Crafted from their signature MelFlex, consisting entirely of recycled plastics, Melissa designs exude sophisticated aestheticism and keen style savvy, solidifying their accessory brand de jour status worldwide year after year, and attracting the collaborative energies of the most innovative minds across the board. The boutique studio serves as the convening grounds for conceptual and aesthetic cross-pollination; it is a creative laboratory where technology, eco-consciousness and design converge which, time and again, yields the finest in eclectic retro-futuristic fashion. Melissa’s collaboration with British fashion designer Vivienne Westwood, Anglomania, evoked squeals of delight from the most seasoned of fashion editors. It’s no wonder the creative elites are queuing up to work with the Melissa group, who, in the past, has also collaborated with renowned architect Zaha Hadid, London fashion designer Judy Blame and Jean Paul Gaultier. The Sao Paulo flagship boutique, Galeria Melissa is the jewel in her crown.
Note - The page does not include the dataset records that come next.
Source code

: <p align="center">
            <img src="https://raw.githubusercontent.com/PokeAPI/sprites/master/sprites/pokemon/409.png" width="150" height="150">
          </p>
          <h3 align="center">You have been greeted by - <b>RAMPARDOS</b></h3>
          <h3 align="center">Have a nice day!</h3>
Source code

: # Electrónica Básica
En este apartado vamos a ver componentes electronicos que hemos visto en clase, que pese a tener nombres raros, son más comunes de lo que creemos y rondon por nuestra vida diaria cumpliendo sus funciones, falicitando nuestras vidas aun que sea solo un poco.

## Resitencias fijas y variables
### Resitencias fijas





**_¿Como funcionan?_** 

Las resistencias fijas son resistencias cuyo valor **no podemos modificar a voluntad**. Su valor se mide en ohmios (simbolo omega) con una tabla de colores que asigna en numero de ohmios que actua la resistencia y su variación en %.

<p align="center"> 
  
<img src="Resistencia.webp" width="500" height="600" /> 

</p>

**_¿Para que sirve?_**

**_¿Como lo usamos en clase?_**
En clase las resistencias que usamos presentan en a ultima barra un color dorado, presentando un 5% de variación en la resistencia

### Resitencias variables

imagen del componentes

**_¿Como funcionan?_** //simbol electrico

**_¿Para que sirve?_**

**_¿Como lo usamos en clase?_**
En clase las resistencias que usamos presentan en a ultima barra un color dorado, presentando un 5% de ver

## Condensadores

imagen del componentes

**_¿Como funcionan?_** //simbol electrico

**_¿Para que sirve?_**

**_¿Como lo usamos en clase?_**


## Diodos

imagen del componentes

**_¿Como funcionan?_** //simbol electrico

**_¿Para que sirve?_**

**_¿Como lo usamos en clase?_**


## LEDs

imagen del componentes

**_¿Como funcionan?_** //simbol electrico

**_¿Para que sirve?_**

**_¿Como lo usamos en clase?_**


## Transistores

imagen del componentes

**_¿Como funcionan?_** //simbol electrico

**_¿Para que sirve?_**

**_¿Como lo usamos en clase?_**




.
Located on Oscar Freire (Sao Paulo’s Rodeo Drive) in the city’s trendy fashion district, the concept store brings together art and design in an exhilarating ecological manifesto. The store interior changes every six months, showcasing the work of local and international up-and-coming artists, while hosting art and music performances in an open space at the front of the store, and, naturally, featuring the full shoe collection. The initial store design concept was devised by Rio-based designer Muti Randolph (his retro-futuristic designs can also be seen at Sao Paulo club D-Edge), who has gone on to invite guest designers to art-direct the space.